_REQUIRED WORK:_ Would you transcribe the records below exactly, omitting every picture?

_Collected data entries:_
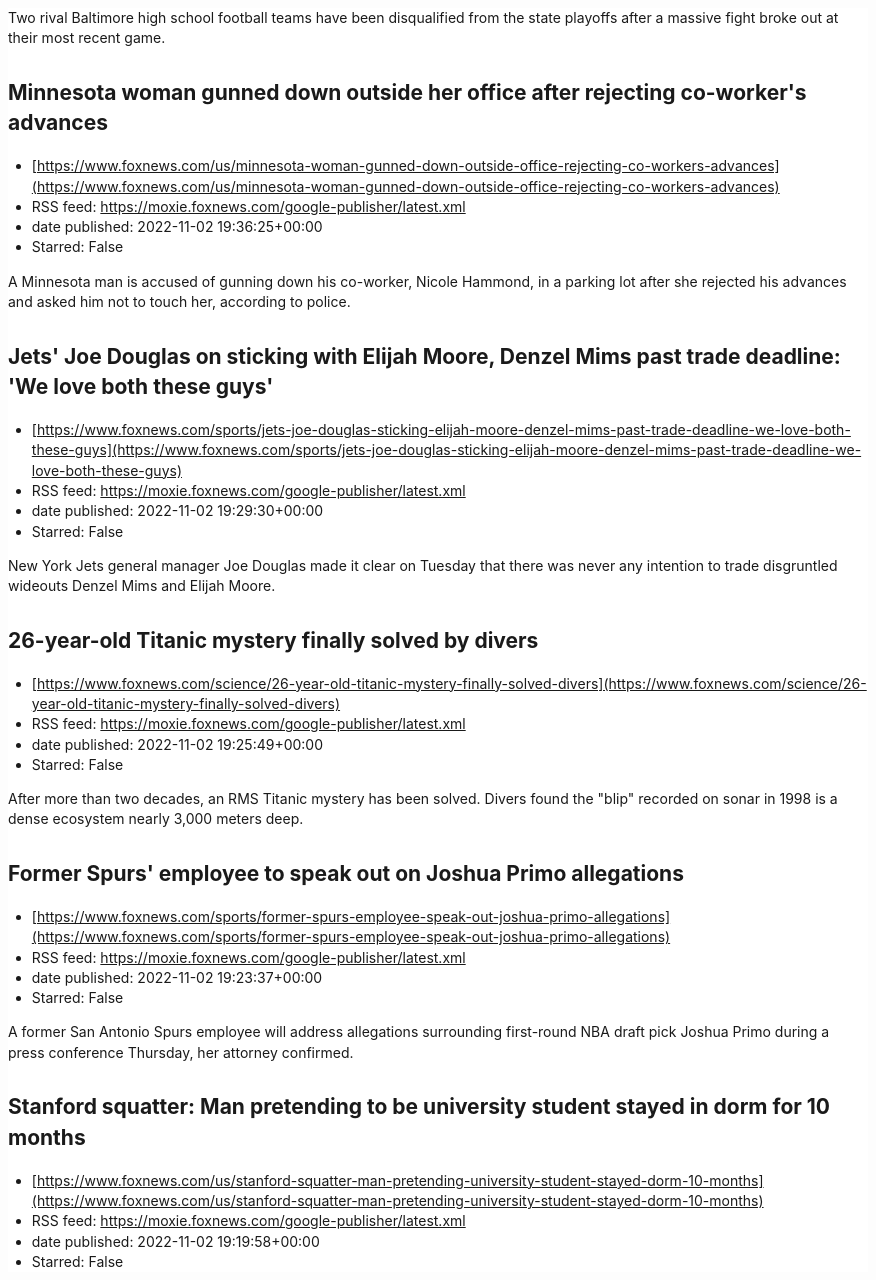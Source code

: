 Two rival Baltimore high school football teams have been disqualified from the state playoffs after a massive fight broke out at their most recent game.

## Minnesota woman gunned down outside her office after rejecting co-worker's advances
 - [https://www.foxnews.com/us/minnesota-woman-gunned-down-outside-office-rejecting-co-workers-advances](https://www.foxnews.com/us/minnesota-woman-gunned-down-outside-office-rejecting-co-workers-advances)
 - RSS feed: https://moxie.foxnews.com/google-publisher/latest.xml
 - date published: 2022-11-02 19:36:25+00:00
 - Starred: False

A Minnesota man is accused of gunning down his co-worker, Nicole Hammond, in a parking lot after she rejected his advances and asked him not to touch her, according to police.

## Jets' Joe Douglas on sticking with Elijah Moore, Denzel Mims past trade deadline: 'We love both these guys'
 - [https://www.foxnews.com/sports/jets-joe-douglas-sticking-elijah-moore-denzel-mims-past-trade-deadline-we-love-both-these-guys](https://www.foxnews.com/sports/jets-joe-douglas-sticking-elijah-moore-denzel-mims-past-trade-deadline-we-love-both-these-guys)
 - RSS feed: https://moxie.foxnews.com/google-publisher/latest.xml
 - date published: 2022-11-02 19:29:30+00:00
 - Starred: False

New York Jets general manager Joe Douglas made it clear on Tuesday that there was never any intention to trade disgruntled wideouts Denzel Mims and Elijah Moore.

## 26-year-old Titanic mystery finally solved by divers
 - [https://www.foxnews.com/science/26-year-old-titanic-mystery-finally-solved-divers](https://www.foxnews.com/science/26-year-old-titanic-mystery-finally-solved-divers)
 - RSS feed: https://moxie.foxnews.com/google-publisher/latest.xml
 - date published: 2022-11-02 19:25:49+00:00
 - Starred: False

After more than two decades, an RMS Titanic mystery has been solved. Divers found the "blip" recorded on sonar in 1998 is a dense ecosystem nearly 3,000 meters deep.

## Former Spurs' employee to speak out on Joshua Primo allegations
 - [https://www.foxnews.com/sports/former-spurs-employee-speak-out-joshua-primo-allegations](https://www.foxnews.com/sports/former-spurs-employee-speak-out-joshua-primo-allegations)
 - RSS feed: https://moxie.foxnews.com/google-publisher/latest.xml
 - date published: 2022-11-02 19:23:37+00:00
 - Starred: False

A former San Antonio Spurs employee will address allegations surrounding first-round NBA draft pick Joshua Primo during a press conference Thursday, her attorney confirmed.

## Stanford squatter: Man pretending to be university student stayed in dorm for 10 months
 - [https://www.foxnews.com/us/stanford-squatter-man-pretending-university-student-stayed-dorm-10-months](https://www.foxnews.com/us/stanford-squatter-man-pretending-university-student-stayed-dorm-10-months)
 - RSS feed: https://moxie.foxnews.com/google-publisher/latest.xml
 - date published: 2022-11-02 19:19:58+00:00
 - Starred: False
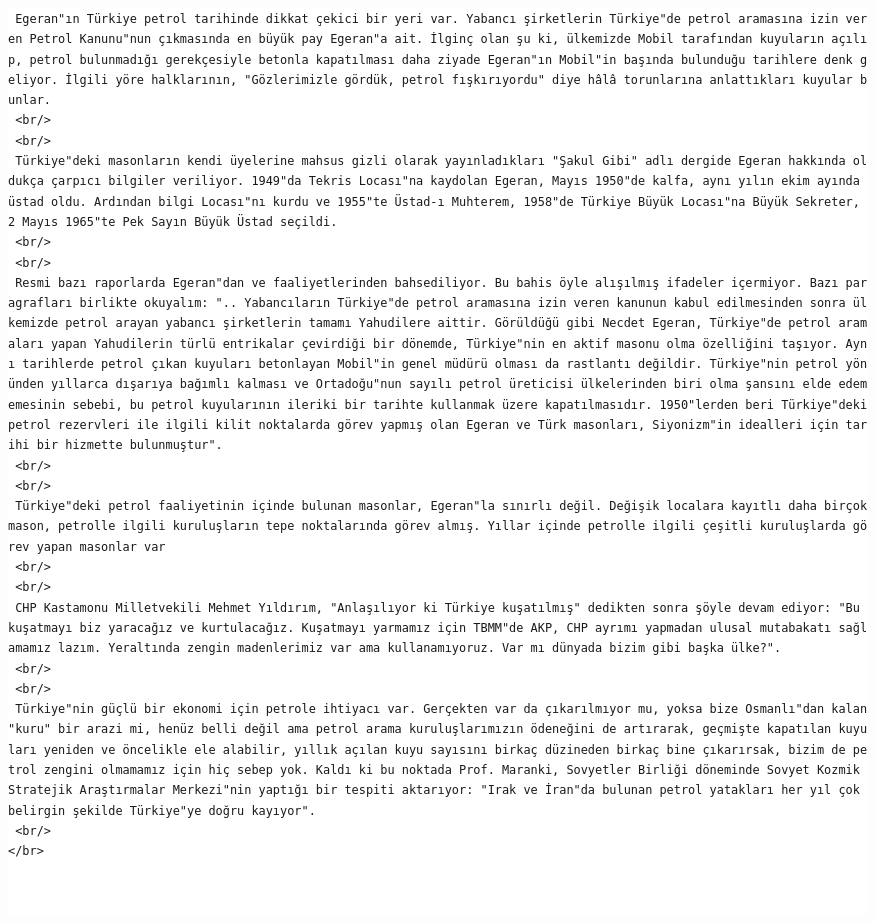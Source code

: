     Egeran"ın Türkiye petrol tarihinde dikkat çekici bir yeri var. Yabancı şirketlerin Türkiye"de petrol aramasına izin veren Petrol Kanunu"nun çıkmasında en büyük pay Egeran"a ait. İlginç olan şu ki, ülkemizde Mobil tarafından kuyuların açılıp, petrol bulunmadığı gerekçesiyle betonla kapatılması daha ziyade Egeran"ın Mobil"in başında bulunduğu tarihlere denk geliyor. İlgili yöre halklarının, "Gözlerimizle gördük, petrol fışkırıyordu" diye hâlâ torunlarına anlattıkları kuyular bunlar.
     <br/>
     <br/>
     Türkiye"deki masonların kendi üyelerine mahsus gizli olarak yayınladıkları "Şakul Gibi" adlı dergide Egeran hakkında oldukça çarpıcı bilgiler veriliyor. 1949"da Tekris Locası"na kaydolan Egeran, Mayıs 1950"de kalfa, aynı yılın ekim ayında üstad oldu. Ardından bilgi Locası"nı kurdu ve 1955"te Üstad-ı Muhterem, 1958"de Türkiye Büyük Locası"na Büyük Sekreter, 2 Mayıs 1965"te Pek Sayın Büyük Üstad seçildi.
     <br/>
     <br/>
     Resmi bazı raporlarda Egeran"dan ve faaliyetlerinden bahsediliyor. Bu bahis öyle alışılmış ifadeler içermiyor. Bazı paragrafları birlikte okuyalım: ".. Yabancıların Türkiye"de petrol aramasına izin veren kanunun kabul edilmesinden sonra ülkemizde petrol arayan yabancı şirketlerin tamamı Yahudilere aittir. Görüldüğü gibi Necdet Egeran, Türkiye"de petrol aramaları yapan Yahudilerin türlü entrikalar çevirdiği bir dönemde, Türkiye"nin en aktif masonu olma özelliğini taşıyor. Aynı tarihlerde petrol çıkan kuyuları betonlayan Mobil"in genel müdürü olması da rastlantı değildir. Türkiye"nin petrol yönünden yıllarca dışarıya bağımlı kalması ve Ortadoğu"nun sayılı petrol üreticisi ülkelerinden biri olma şansını elde edememesinin sebebi, bu petrol kuyularının ileriki bir tarihte kullanmak üzere kapatılmasıdır. 1950"lerden beri Türkiye"deki petrol rezervleri ile ilgili kilit noktalarda görev yapmış olan Egeran ve Türk masonları, Siyonizm"in idealleri için tarihi bir hizmette bulunmuştur".
     <br/>
     <br/>
     Türkiye"deki petrol faaliyetinin içinde bulunan masonlar, Egeran"la sınırlı değil. Değişik localara kayıtlı daha birçok mason, petrolle ilgili kuruluşların tepe noktalarında görev almış. Yıllar içinde petrolle ilgili çeşitli kuruluşlarda görev yapan masonlar var
     <br/>
     <br/>
     CHP Kastamonu Milletvekili Mehmet Yıldırım, "Anlaşılıyor ki Türkiye kuşatılmış" dedikten sonra şöyle devam ediyor: "Bu kuşatmayı biz yaracağız ve kurtulacağız. Kuşatmayı yarmamız için TBMM"de AKP, CHP ayrımı yapmadan ulusal mutabakatı sağlamamız lazım. Yeraltında zengin madenlerimiz var ama kullanamıyoruz. Var mı dünyada bizim gibi başka ülke?".
     <br/>
     <br/>
     Türkiye"nin güçlü bir ekonomi için petrole ihtiyacı var. Gerçekten var da çıkarılmıyor mu, yoksa bize Osmanlı"dan kalan "kuru" bir arazi mi, henüz belli değil ama petrol arama kuruluşlarımızın ödeneğini de artırarak, geçmişte kapatılan kuyuları yeniden ve öncelikle ele alabilir, yıllık açılan kuyu sayısını birkaç düzineden birkaç bine çıkarırsak, bizim de petrol zengini olmamamız için hiç sebep yok. Kaldı ki bu noktada Prof. Maranki, Sovyetler Birliği döneminde Sovyet Kozmik Stratejik Araştırmalar Merkezi"nin yaptığı bir tespiti aktarıyor: "Irak ve İran"da bulunan petrol yatakları her yıl çok belirgin şekilde Türkiye"ye doğru kayıyor".
     <br/>
    </br>
   </br>
  </font>
  <br/>
  
 </p>
</div>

_SOLUTION TO THE PROBLEM:_
Source code

: Two rival Baltimore high school football teams have been disqualified from the state playoffs after a massive fight broke out at their most recent game.

## Minnesota woman gunned down outside her office after rejecting co-worker's advances
 - [https://www.foxnews.com/us/minnesota-woman-gunned-down-outside-office-rejecting-co-workers-advances](https://www.foxnews.com/us/minnesota-woman-gunned-down-outside-office-rejecting-co-workers-advances)
 - RSS feed: https://moxie.foxnews.com/google-publisher/latest.xml
 - date published: 2022-11-02 19:36:25+00:00
 - Starred: False

A Minnesota man is accused of gunning down his co-worker, Nicole Hammond, in a parking lot after she rejected his advances and asked him not to touch her, according to police.

## Jets' Joe Douglas on sticking with Elijah Moore, Denzel Mims past trade deadline: 'We love both these guys'
 - [https://www.foxnews.com/sports/jets-joe-douglas-sticking-elijah-moore-denzel-mims-past-trade-deadline-we-love-both-these-guys](https://www.foxnews.com/sports/jets-joe-douglas-sticking-elijah-moore-denzel-mims-past-trade-deadline-we-love-both-these-guys)
 - RSS feed: https://moxie.foxnews.com/google-publisher/latest.xml
 - date published: 2022-11-02 19:29:30+00:00
 - Starred: False

New York Jets general manager Joe Douglas made it clear on Tuesday that there was never any intention to trade disgruntled wideouts Denzel Mims and Elijah Moore.

## 26-year-old Titanic mystery finally solved by divers
 - [https://www.foxnews.com/science/26-year-old-titanic-mystery-finally-solved-divers](https://www.foxnews.com/science/26-year-old-titanic-mystery-finally-solved-divers)
 - RSS feed: https://moxie.foxnews.com/google-publisher/latest.xml
 - date published: 2022-11-02 19:25:49+00:00
 - Starred: False

After more than two decades, an RMS Titanic mystery has been solved. Divers found the "blip" recorded on sonar in 1998 is a dense ecosystem nearly 3,000 meters deep.

## Former Spurs' employee to speak out on Joshua Primo allegations
 - [https://www.foxnews.com/sports/former-spurs-employee-speak-out-joshua-primo-allegations](https://www.foxnews.com/sports/former-spurs-employee-speak-out-joshua-primo-allegations)
 - RSS feed: https://moxie.foxnews.com/google-publisher/latest.xml
 - date published: 2022-11-02 19:23:37+00:00
 - Starred: False

A former San Antonio Spurs employee will address allegations surrounding first-round NBA draft pick Joshua Primo during a press conference Thursday, her attorney confirmed.

## Stanford squatter: Man pretending to be university student stayed in dorm for 10 months
 - [https://www.foxnews.com/us/stanford-squatter-man-pretending-university-student-stayed-dorm-10-months](https://www.foxnews.com/us/stanford-squatter-man-pretending-university-student-stayed-dorm-10-months)
 - RSS feed: https://moxie.foxnews.com/google-publisher/latest.xml
 - date published: 2022-11-02 19:19:58+00:00
 - Starred: False
Source code

:     Egeran"ın Türkiye petrol tarihinde dikkat çekici bir yeri var. Yabancı şirketlerin Türkiye"de petrol aramasına izin veren Petrol Kanunu"nun çıkmasında en büyük pay Egeran"a ait. İlginç olan şu ki, ülkemizde Mobil tarafından kuyuların açılıp, petrol bulunmadığı gerekçesiyle betonla kapatılması daha ziyade Egeran"ın Mobil"in başında bulunduğu tarihlere denk geliyor. İlgili yöre halklarının, "Gözlerimizle gördük, petrol fışkırıyordu" diye hâlâ torunlarına anlattıkları kuyular bunlar.
     <br/>
     <br/>
     Türkiye"deki masonların kendi üyelerine mahsus gizli olarak yayınladıkları "Şakul Gibi" adlı dergide Egeran hakkında oldukça çarpıcı bilgiler veriliyor. 1949"da Tekris Locası"na kaydolan Egeran, Mayıs 1950"de kalfa, aynı yılın ekim ayında üstad oldu. Ardından bilgi Locası"nı kurdu ve 1955"te Üstad-ı Muhterem, 1958"de Türkiye Büyük Locası"na Büyük Sekreter, 2 Mayıs 1965"te Pek Sayın Büyük Üstad seçildi.
     <br/>
     <br/>
     Resmi bazı raporlarda Egeran"dan ve faaliyetlerinden bahsediliyor. Bu bahis öyle alışılmış ifadeler içermiyor. Bazı paragrafları birlikte okuyalım: ".. Yabancıların Türkiye"de petrol aramasına izin veren kanunun kabul edilmesinden sonra ülkemizde petrol arayan yabancı şirketlerin tamamı Yahudilere aittir. Görüldüğü gibi Necdet Egeran, Türkiye"de petrol aramaları yapan Yahudilerin türlü entrikalar çevirdiği bir dönemde, Türkiye"nin en aktif masonu olma özelliğini taşıyor. Aynı tarihlerde petrol çıkan kuyuları betonlayan Mobil"in genel müdürü olması da rastlantı değildir. Türkiye"nin petrol yönünden yıllarca dışarıya bağımlı kalması ve Ortadoğu"nun sayılı petrol üreticisi ülkelerinden biri olma şansını elde edememesinin sebebi, bu petrol kuyularının ileriki bir tarihte kullanmak üzere kapatılmasıdır. 1950"lerden beri Türkiye"deki petrol rezervleri ile ilgili kilit noktalarda görev yapmış olan Egeran ve Türk masonları, Siyonizm"in idealleri için tarihi bir hizmette bulunmuştur".
     <br/>
     <br/>
     Türkiye"deki petrol faaliyetinin içinde bulunan masonlar, Egeran"la sınırlı değil. Değişik localara kayıtlı daha birçok mason, petrolle ilgili kuruluşların tepe noktalarında görev almış. Yıllar içinde petrolle ilgili çeşitli kuruluşlarda görev yapan masonlar var
     <br/>
     <br/>
     CHP Kastamonu Milletvekili Mehmet Yıldırım, "Anlaşılıyor ki Türkiye kuşatılmış" dedikten sonra şöyle devam ediyor: "Bu kuşatmayı biz yaracağız ve kurtulacağız. Kuşatmayı yarmamız için TBMM"de AKP, CHP ayrımı yapmadan ulusal mutabakatı sağlamamız lazım. Yeraltında zengin madenlerimiz var ama kullanamıyoruz. Var mı dünyada bizim gibi başka ülke?".
     <br/>
     <br/>
     Türkiye"nin güçlü bir ekonomi için petrole ihtiyacı var. Gerçekten var da çıkarılmıyor mu, yoksa bize Osmanlı"dan kalan "kuru" bir arazi mi, henüz belli değil ama petrol arama kuruluşlarımızın ödeneğini de artırarak, geçmişte kapatılan kuyuları yeniden ve öncelikle ele alabilir, yıllık açılan kuyu sayısını birkaç düzineden birkaç bine çıkarırsak, bizim de petrol zengini olmamamız için hiç sebep yok. Kaldı ki bu noktada Prof. Maranki, Sovyetler Birliği döneminde Sovyet Kozmik Stratejik Araştırmalar Merkezi"nin yaptığı bir tespiti aktarıyor: "Irak ve İran"da bulunan petrol yatakları her yıl çok belirgin şekilde Türkiye"ye doğru kayıyor".
     <br/>
    </br>
   </br>
  </font>
  <br/>
  
 </p>
</div>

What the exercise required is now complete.